— Aim of the task —
Report how many lines in the records below hold the word "conditions". Add nothing to the number.
***** Records provided *****
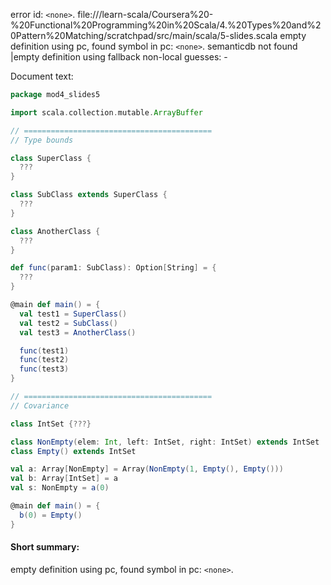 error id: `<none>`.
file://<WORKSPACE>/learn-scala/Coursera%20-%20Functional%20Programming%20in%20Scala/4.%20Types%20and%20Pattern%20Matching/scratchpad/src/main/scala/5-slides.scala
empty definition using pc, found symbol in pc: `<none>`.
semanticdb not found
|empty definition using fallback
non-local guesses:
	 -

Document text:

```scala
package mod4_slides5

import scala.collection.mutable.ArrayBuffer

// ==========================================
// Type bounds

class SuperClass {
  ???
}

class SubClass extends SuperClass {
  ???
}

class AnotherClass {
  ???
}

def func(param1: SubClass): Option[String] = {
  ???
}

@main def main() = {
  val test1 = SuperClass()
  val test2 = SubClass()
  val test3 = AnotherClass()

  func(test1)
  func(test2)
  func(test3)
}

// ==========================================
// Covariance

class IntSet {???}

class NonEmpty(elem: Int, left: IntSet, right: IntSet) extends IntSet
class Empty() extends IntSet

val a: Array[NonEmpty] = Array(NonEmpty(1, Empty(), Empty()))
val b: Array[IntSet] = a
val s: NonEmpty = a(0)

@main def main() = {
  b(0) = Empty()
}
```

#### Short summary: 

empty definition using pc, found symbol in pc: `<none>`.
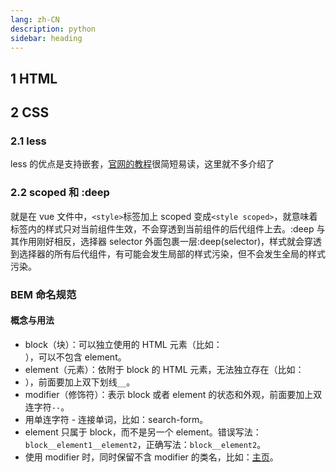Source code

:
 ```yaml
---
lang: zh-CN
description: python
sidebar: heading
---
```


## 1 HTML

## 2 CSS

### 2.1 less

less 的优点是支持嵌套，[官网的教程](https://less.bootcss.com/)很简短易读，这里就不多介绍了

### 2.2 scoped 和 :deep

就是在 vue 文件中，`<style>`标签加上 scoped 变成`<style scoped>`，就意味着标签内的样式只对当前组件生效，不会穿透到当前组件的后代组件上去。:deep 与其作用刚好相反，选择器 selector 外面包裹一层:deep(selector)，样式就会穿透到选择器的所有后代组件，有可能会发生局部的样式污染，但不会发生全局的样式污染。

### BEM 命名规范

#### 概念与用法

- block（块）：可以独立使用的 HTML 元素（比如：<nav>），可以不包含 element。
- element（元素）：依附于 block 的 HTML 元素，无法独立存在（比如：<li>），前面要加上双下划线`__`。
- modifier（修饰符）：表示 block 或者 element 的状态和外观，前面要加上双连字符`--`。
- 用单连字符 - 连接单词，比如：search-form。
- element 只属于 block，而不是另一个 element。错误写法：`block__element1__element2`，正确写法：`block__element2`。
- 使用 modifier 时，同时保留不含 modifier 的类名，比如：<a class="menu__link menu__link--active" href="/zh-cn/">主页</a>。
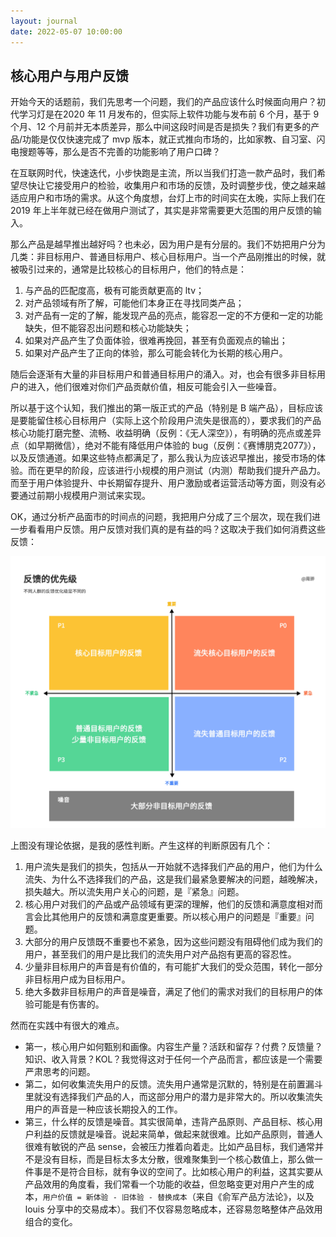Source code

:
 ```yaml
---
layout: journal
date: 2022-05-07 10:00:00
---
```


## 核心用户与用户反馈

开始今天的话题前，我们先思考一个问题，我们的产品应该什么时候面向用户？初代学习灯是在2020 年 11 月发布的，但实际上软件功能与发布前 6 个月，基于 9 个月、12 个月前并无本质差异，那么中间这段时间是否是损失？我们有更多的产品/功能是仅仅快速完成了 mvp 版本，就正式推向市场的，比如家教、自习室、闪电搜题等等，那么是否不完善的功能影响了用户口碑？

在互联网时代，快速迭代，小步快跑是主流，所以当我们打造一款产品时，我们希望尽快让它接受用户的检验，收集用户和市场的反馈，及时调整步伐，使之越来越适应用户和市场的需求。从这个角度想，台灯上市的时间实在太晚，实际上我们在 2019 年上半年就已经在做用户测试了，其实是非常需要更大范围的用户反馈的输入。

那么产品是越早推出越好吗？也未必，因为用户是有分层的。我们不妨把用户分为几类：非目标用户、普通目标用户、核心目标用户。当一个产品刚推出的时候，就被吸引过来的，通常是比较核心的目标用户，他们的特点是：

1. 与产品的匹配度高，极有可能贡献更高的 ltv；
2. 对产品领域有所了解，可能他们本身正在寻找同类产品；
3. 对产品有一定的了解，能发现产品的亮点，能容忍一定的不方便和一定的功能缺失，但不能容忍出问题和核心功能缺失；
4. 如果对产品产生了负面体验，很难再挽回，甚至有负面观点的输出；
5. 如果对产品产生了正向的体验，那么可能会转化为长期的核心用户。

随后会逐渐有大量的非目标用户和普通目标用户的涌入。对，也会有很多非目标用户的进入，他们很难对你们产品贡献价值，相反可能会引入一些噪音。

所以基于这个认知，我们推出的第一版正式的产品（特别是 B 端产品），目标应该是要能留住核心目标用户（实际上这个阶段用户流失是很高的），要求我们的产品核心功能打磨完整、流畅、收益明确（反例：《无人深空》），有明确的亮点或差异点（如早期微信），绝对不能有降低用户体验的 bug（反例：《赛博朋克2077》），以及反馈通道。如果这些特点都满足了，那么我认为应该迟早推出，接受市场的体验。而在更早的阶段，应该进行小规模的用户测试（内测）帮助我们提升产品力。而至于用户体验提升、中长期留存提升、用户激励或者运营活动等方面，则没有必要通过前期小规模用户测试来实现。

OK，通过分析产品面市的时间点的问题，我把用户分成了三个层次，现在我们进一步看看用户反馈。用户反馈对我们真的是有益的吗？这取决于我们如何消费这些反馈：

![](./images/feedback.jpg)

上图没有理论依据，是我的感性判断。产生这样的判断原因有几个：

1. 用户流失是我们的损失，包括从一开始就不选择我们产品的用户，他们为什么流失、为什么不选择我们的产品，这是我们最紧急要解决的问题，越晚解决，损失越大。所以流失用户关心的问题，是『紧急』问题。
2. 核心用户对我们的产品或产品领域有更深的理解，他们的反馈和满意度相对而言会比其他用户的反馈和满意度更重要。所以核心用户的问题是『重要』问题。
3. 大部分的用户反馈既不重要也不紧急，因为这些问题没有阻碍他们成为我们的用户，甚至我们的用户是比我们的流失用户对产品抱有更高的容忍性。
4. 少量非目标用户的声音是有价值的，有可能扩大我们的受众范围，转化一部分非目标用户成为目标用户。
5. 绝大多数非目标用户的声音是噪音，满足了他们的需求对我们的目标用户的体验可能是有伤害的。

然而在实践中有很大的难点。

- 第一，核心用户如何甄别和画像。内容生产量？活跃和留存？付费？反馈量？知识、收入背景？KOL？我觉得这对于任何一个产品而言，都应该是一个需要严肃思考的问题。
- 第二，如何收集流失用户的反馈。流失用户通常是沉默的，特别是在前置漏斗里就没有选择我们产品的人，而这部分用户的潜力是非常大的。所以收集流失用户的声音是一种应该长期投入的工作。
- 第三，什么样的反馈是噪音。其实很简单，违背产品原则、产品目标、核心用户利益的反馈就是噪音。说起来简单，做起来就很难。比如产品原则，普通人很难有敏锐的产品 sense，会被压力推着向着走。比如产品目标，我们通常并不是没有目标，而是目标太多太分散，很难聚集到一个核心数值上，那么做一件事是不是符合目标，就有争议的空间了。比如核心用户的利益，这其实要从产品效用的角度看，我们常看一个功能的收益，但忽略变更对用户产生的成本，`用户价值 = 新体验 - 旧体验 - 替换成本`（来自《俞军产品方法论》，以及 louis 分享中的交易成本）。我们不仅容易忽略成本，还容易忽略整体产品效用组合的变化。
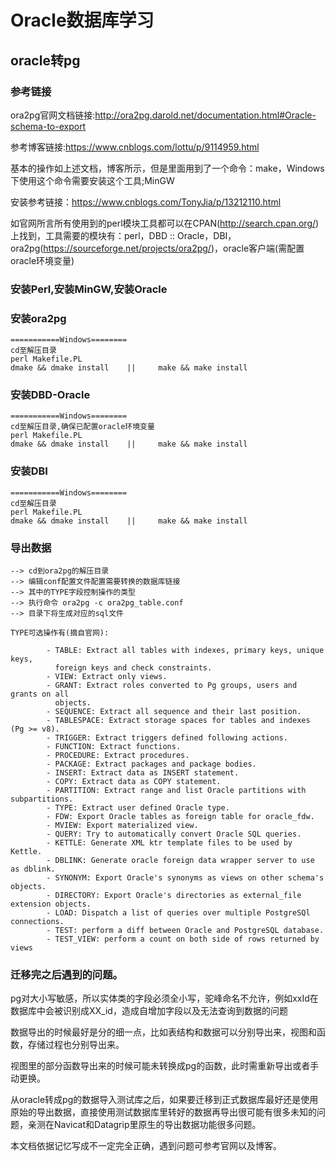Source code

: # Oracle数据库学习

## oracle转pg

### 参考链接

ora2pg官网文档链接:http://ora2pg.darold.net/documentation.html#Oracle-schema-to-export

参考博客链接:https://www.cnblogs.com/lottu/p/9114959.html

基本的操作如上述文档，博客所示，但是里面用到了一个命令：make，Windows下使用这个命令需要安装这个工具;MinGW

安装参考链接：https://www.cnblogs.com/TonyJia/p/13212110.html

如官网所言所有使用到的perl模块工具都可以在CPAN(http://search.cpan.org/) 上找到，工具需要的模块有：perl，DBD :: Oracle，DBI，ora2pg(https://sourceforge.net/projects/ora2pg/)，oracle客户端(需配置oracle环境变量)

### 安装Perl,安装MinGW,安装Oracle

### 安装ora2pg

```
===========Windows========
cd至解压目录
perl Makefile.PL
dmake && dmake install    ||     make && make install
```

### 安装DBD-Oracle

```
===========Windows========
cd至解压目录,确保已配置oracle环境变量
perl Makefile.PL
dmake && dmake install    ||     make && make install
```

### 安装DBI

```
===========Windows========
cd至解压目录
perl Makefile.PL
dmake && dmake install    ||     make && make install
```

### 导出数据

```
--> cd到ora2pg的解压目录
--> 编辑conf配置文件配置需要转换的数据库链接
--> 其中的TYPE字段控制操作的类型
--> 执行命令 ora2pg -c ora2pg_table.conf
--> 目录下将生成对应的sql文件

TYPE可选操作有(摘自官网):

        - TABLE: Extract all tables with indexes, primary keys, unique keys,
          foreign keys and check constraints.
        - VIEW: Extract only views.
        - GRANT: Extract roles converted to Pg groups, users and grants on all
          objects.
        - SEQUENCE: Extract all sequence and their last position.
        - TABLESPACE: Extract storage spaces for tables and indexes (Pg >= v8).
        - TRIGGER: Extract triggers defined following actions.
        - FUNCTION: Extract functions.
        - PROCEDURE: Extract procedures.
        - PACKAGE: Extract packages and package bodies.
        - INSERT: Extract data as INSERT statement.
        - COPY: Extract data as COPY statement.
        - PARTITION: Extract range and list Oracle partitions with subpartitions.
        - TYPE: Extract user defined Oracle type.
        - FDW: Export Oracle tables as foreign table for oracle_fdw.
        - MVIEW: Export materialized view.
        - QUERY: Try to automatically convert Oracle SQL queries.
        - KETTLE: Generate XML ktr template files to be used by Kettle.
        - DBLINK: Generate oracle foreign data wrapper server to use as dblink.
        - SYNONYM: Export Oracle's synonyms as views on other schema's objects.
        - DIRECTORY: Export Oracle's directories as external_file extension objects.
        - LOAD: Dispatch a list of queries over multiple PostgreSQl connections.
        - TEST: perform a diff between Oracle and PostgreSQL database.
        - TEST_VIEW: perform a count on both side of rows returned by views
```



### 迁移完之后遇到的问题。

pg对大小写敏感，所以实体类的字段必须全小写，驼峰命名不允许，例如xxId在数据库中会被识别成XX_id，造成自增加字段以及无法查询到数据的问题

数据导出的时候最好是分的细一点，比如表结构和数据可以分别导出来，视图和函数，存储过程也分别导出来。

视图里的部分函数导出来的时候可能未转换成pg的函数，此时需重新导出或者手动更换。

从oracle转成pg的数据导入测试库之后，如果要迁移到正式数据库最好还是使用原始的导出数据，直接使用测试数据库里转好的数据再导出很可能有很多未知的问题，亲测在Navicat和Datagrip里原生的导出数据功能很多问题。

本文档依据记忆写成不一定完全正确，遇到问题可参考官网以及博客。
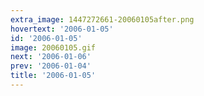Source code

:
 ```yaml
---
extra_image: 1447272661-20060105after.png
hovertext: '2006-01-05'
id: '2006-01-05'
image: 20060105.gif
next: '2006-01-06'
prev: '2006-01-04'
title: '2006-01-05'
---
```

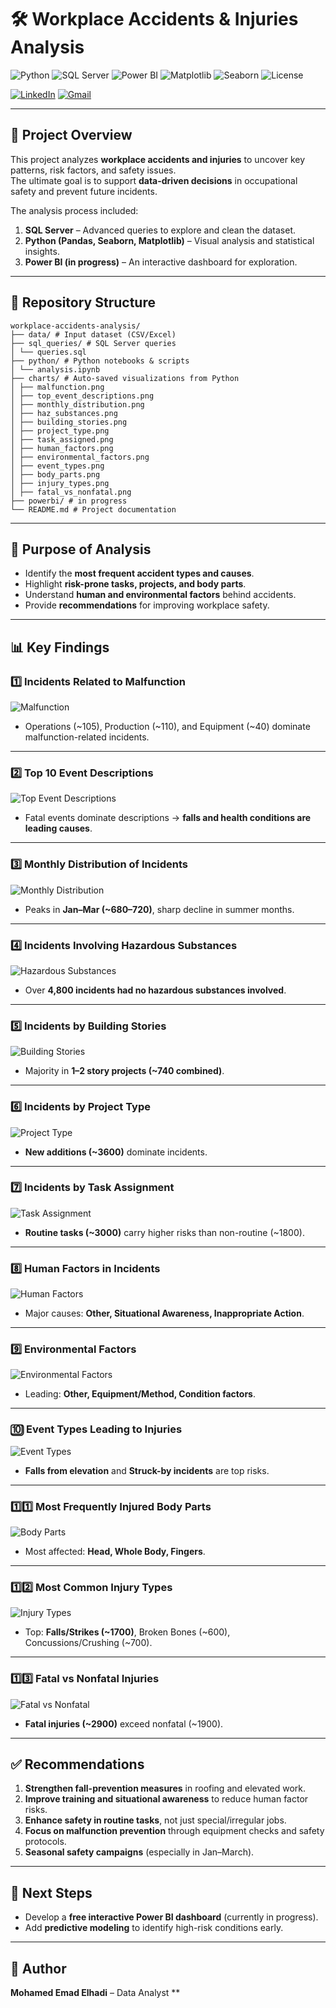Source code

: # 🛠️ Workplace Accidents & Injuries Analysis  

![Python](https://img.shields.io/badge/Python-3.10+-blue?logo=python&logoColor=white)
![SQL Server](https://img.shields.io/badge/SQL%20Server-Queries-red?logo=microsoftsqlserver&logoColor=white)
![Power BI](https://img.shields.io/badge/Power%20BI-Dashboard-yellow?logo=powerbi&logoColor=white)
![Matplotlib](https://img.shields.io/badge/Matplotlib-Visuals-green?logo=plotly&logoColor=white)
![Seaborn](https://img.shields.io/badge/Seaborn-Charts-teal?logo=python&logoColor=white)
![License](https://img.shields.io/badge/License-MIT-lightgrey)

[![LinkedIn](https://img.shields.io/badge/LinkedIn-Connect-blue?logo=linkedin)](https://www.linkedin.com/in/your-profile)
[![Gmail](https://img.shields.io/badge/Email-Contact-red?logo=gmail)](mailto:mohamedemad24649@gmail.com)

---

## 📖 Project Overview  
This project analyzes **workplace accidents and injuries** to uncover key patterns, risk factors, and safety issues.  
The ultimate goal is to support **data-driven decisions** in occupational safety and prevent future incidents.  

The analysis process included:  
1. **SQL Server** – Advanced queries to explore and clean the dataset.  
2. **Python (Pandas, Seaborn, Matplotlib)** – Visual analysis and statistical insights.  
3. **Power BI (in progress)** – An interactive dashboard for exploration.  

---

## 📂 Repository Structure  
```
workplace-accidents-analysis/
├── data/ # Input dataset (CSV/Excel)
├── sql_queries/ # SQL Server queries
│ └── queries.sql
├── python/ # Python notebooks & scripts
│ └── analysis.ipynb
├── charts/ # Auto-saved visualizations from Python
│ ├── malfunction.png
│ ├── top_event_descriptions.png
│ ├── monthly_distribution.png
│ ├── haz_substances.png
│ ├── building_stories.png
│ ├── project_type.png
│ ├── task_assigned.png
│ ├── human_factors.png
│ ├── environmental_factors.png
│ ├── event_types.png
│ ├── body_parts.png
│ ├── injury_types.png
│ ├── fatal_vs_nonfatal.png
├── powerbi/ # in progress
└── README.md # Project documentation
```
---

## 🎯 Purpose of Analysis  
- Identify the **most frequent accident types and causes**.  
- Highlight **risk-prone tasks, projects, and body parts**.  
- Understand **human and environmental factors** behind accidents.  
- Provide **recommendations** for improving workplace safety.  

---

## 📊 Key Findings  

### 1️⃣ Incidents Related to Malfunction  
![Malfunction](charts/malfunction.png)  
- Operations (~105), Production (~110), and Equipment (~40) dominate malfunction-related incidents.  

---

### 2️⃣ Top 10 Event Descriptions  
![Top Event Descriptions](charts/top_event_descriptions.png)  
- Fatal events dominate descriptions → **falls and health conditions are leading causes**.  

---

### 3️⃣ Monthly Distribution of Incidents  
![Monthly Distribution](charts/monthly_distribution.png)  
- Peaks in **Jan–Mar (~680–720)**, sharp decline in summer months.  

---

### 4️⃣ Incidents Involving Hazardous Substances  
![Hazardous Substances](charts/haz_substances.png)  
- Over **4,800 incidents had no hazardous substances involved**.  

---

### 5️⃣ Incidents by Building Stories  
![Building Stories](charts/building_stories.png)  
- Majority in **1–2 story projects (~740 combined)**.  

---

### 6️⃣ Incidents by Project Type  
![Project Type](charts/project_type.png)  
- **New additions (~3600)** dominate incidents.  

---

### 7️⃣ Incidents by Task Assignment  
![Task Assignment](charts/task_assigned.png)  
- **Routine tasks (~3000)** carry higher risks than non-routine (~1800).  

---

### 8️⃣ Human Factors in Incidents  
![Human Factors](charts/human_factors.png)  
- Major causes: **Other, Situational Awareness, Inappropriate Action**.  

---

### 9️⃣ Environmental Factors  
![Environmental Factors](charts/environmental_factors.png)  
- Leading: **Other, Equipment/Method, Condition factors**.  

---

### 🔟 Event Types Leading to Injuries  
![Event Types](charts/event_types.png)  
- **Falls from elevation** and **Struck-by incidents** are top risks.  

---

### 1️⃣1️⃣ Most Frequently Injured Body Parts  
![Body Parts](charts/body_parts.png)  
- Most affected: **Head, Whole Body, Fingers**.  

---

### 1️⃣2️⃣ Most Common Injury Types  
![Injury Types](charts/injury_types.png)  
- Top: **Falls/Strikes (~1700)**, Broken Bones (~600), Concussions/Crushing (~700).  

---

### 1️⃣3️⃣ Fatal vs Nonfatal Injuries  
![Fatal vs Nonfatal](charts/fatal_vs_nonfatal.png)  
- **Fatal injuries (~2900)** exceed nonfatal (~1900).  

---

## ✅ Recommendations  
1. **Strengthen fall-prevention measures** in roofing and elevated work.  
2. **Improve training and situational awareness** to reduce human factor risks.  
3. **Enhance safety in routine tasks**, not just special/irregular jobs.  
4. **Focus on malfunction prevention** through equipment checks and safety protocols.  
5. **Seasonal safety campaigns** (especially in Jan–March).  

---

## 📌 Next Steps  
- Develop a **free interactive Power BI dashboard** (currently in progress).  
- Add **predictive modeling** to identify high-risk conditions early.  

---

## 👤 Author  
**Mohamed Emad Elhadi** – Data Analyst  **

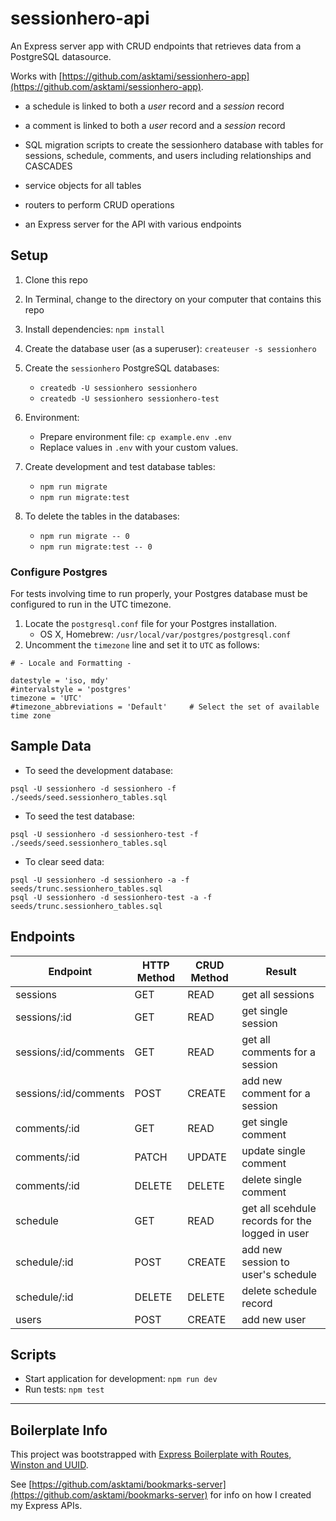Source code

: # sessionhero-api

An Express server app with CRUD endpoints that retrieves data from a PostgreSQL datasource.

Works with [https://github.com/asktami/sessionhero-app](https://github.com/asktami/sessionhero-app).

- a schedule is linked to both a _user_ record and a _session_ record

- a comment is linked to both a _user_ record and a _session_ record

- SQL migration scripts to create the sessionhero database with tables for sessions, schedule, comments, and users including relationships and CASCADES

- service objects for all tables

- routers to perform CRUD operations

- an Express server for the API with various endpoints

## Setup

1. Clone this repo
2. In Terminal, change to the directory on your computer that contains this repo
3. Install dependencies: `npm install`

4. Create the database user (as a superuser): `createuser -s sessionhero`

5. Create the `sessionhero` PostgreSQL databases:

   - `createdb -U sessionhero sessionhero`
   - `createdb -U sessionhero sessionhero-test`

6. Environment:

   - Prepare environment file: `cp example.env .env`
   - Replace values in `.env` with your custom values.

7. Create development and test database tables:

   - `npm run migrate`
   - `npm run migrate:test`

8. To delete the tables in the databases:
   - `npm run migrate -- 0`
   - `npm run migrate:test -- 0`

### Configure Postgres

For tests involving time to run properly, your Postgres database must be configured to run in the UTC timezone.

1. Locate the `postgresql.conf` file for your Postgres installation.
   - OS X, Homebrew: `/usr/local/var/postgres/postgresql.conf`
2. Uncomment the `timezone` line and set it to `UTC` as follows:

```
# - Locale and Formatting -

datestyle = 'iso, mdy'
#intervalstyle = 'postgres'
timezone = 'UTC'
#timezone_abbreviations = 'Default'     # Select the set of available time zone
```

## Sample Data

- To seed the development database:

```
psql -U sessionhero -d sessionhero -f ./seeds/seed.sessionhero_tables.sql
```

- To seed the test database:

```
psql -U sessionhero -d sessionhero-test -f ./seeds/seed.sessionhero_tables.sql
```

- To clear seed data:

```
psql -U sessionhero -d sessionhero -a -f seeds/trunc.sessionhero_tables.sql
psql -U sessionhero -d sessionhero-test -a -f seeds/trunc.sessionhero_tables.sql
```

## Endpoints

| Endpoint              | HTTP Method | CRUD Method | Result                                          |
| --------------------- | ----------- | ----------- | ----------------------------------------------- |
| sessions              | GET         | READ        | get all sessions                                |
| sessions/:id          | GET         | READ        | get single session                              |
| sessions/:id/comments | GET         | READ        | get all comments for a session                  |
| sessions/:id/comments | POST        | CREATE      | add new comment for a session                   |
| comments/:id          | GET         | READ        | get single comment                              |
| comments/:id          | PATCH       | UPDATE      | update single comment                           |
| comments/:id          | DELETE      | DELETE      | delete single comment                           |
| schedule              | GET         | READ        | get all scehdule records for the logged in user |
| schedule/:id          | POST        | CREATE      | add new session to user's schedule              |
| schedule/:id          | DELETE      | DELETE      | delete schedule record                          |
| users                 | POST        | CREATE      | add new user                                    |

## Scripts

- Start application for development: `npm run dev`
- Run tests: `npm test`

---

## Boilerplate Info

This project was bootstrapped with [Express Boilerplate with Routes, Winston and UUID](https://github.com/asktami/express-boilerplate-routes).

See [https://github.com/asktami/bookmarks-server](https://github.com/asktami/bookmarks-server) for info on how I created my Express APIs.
*****
— Solution to this task —
2